O que surpreendeu foi a veemência afetada do ataque. Até uma paródia, com um arremedo de Caubi Peixoto interpretando Cansei, Cansei!, sobre música do Chico Buarque, foi usada. O Cansei está incomodando, pois do contrário a crítica não seria tão idiota.

Dei-me ao trabalho de lhe enviar o e-mail abaixo. Certamente ele não leu. Ou, se leu, não deu a mínima.

"Senhor Jô Soares:

Muito infeliz sua manifestação de menosprezo, ontem, ao movimento Cansei, que está longe de ter como sua pretensão o Fora Lula!

Ao que se saiba, e até prova em contrário, não são apenas as esquerdas que têm direito a mobilização contra a caótica situação deste país. Tão caótica que o senhor chama suas "meninas" – quatro jornalistas especializadas – para discutir a respeito.

Cansei, de gente que só quer levar vantagem,

Cansei do governo paralelo dos traficantes,

Cansei de pagar tantos impostos,

Cansei de impunidade,

Cansei de tanta burocracia,

Cansei de caos aéreo,

Cansei de CPIs que não dão em nada,

Cansei de crianças nas ruas, e não nas escolas,

Cansei de presidiários falando no celular,

Cansei de ver traficante fechando o comércio,

Cansei de empresários corruptores,

Cansei de ter medo de parar no sinal,

Cansei de bala perdida,

Cansei de tanta corrupção,

Cansei de achar tudo isto normal,

Cansei de não fazer nada.

Se você já cansou de tudo isto, mostre sua indignação.

São esses os tipos de cansaço que motivaram a criação do movimento, segundo vídeo divulgado pela OAB/SP, que corre o Brasil via Internet.

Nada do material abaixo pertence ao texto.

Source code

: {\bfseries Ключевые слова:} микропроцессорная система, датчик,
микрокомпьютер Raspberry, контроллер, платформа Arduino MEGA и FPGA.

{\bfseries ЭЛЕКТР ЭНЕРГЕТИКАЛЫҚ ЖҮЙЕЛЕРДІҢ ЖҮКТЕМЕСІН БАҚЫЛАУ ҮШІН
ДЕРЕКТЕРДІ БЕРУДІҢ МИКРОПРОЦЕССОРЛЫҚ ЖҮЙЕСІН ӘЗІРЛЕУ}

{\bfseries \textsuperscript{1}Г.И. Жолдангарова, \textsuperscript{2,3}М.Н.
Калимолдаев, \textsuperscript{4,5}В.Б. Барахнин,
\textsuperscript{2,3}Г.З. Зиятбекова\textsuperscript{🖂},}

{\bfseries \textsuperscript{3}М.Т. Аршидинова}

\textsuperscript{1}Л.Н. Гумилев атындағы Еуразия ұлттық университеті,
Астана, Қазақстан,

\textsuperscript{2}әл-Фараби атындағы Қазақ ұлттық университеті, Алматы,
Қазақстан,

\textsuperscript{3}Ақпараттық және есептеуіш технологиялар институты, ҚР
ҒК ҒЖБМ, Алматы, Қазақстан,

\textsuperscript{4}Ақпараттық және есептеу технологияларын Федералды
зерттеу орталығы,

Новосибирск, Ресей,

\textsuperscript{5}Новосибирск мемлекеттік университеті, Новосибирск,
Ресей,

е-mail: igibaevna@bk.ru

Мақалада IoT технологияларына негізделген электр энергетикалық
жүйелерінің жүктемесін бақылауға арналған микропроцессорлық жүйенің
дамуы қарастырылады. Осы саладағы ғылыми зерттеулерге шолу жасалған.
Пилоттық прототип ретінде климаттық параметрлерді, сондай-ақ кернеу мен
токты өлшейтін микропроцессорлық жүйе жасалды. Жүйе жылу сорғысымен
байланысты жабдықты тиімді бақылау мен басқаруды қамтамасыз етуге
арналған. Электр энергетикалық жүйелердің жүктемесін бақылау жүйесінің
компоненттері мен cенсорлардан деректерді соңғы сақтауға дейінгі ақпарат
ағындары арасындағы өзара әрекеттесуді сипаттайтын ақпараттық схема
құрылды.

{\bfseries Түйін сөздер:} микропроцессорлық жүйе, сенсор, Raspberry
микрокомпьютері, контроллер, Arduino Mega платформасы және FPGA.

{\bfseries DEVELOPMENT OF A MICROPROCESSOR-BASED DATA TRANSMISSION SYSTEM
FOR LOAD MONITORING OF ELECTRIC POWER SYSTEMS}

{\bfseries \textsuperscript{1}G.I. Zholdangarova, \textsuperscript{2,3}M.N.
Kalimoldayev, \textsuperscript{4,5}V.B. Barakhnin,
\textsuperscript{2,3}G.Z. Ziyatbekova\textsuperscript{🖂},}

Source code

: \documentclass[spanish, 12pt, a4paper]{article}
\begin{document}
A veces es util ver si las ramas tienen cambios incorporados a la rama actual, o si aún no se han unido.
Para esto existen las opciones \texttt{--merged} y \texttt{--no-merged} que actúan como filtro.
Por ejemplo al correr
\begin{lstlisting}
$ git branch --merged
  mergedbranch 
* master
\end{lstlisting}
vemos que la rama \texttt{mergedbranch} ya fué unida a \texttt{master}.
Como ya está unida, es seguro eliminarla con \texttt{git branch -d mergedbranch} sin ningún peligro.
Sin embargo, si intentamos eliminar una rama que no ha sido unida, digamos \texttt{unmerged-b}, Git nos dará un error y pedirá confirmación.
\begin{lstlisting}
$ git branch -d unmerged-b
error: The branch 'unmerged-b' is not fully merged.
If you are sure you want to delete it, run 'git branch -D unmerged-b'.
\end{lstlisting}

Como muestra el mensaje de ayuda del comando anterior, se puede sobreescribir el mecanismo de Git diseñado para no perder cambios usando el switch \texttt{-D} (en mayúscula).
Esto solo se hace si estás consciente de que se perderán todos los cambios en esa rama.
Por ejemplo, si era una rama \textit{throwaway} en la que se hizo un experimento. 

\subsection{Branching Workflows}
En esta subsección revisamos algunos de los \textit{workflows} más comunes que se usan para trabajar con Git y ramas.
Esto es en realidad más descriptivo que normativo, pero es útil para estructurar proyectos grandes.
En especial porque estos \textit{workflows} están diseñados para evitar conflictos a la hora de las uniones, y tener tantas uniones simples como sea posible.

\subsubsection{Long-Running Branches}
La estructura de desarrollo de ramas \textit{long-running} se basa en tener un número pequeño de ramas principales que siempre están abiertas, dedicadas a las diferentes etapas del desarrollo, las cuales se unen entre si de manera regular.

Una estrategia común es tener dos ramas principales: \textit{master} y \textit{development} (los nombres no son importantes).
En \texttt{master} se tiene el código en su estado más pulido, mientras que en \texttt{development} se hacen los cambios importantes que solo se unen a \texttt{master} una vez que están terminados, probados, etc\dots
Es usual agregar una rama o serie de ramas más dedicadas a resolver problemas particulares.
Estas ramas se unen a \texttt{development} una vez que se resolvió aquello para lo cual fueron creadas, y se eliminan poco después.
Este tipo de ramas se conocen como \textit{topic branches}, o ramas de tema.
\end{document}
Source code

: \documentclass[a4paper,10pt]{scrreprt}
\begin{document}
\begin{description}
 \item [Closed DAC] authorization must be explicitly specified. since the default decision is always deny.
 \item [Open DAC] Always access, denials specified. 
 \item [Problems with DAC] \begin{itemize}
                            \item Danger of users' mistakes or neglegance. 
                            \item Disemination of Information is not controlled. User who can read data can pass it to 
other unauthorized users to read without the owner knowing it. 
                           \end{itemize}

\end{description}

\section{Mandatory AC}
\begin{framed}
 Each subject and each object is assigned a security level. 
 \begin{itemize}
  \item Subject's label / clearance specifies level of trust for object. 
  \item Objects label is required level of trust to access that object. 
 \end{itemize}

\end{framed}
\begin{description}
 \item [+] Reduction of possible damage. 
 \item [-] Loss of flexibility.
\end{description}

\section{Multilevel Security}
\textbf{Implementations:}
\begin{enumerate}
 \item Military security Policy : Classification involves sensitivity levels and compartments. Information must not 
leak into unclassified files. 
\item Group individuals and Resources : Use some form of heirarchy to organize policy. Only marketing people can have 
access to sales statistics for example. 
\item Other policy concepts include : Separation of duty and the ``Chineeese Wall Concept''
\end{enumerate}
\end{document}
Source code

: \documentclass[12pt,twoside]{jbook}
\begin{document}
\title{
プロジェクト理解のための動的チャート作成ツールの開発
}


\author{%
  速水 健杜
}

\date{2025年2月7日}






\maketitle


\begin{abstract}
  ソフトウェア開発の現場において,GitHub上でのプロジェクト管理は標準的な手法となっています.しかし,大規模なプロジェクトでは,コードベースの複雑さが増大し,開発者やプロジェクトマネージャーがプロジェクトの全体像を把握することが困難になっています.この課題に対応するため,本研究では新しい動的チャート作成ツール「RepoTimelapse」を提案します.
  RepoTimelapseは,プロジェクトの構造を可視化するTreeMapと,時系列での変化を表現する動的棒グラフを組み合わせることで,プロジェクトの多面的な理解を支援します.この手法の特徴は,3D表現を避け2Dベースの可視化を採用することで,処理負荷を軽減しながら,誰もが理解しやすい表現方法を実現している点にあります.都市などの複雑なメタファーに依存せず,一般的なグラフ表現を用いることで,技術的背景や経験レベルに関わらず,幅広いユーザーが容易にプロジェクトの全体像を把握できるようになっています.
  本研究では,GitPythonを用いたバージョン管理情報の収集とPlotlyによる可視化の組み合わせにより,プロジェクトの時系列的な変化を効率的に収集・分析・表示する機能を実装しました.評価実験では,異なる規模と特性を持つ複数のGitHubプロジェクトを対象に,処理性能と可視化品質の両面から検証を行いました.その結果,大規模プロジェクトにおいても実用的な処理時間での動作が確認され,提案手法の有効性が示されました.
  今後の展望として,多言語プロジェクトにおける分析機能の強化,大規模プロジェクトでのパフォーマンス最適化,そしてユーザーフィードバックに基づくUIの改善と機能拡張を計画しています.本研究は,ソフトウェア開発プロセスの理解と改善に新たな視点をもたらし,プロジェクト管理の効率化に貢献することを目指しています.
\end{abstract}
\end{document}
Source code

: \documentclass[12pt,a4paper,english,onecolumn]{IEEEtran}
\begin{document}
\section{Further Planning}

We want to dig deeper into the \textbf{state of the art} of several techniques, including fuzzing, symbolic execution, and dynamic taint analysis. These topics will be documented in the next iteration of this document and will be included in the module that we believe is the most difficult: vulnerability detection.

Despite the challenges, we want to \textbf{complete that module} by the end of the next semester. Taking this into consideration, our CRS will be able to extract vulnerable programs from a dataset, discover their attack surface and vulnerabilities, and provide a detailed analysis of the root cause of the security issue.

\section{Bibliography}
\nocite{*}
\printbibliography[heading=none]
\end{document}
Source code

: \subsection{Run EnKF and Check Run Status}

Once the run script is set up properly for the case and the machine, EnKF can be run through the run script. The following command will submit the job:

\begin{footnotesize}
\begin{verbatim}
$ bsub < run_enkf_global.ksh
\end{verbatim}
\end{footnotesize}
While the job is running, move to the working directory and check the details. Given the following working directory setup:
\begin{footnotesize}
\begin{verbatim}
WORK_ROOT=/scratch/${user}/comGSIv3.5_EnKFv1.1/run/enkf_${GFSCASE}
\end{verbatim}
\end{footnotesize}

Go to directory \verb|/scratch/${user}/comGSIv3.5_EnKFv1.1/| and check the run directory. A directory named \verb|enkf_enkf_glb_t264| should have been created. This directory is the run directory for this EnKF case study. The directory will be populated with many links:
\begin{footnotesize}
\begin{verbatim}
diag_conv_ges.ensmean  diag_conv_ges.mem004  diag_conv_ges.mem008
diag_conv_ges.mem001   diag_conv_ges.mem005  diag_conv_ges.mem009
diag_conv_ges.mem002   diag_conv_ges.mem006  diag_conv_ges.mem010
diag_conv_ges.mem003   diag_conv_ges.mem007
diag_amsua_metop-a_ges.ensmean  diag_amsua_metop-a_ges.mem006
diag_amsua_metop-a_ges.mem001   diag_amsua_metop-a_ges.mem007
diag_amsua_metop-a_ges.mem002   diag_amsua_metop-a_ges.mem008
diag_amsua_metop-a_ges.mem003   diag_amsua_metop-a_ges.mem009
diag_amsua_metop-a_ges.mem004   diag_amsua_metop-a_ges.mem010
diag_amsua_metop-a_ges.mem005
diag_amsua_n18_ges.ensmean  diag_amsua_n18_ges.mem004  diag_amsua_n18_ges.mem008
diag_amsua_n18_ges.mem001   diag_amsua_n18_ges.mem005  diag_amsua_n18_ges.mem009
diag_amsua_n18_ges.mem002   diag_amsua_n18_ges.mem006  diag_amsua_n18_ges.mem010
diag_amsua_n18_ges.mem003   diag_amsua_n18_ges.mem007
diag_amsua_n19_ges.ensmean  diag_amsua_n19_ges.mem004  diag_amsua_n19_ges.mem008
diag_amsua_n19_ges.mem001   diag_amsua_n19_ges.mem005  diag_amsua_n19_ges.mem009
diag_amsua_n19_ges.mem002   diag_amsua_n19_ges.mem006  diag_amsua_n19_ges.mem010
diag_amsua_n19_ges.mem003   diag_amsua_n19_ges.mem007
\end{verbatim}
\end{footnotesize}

Claro, nem todos – nem o senhor – podem sentir cansaço por esse descalabro. Depende da situação pessoal, partidária, social e econômico-financeira de cada um. Há os que defendem este estado de coisas. E, infelizmente, há os que demonstram menoscabo – como o senhor – por quem tenta se mobilizar para, pelo menos, tentar fazer aquilo que nossos homens públicos não fazem, mesmo que tenham obrigação de fazê-lo.

Desculpe se o cansei com esse esclarecimento.

Mas é a única coisa que posso fazer".

No YouTube há versões de sua afetada manifestação. Para quem quiser, aqui.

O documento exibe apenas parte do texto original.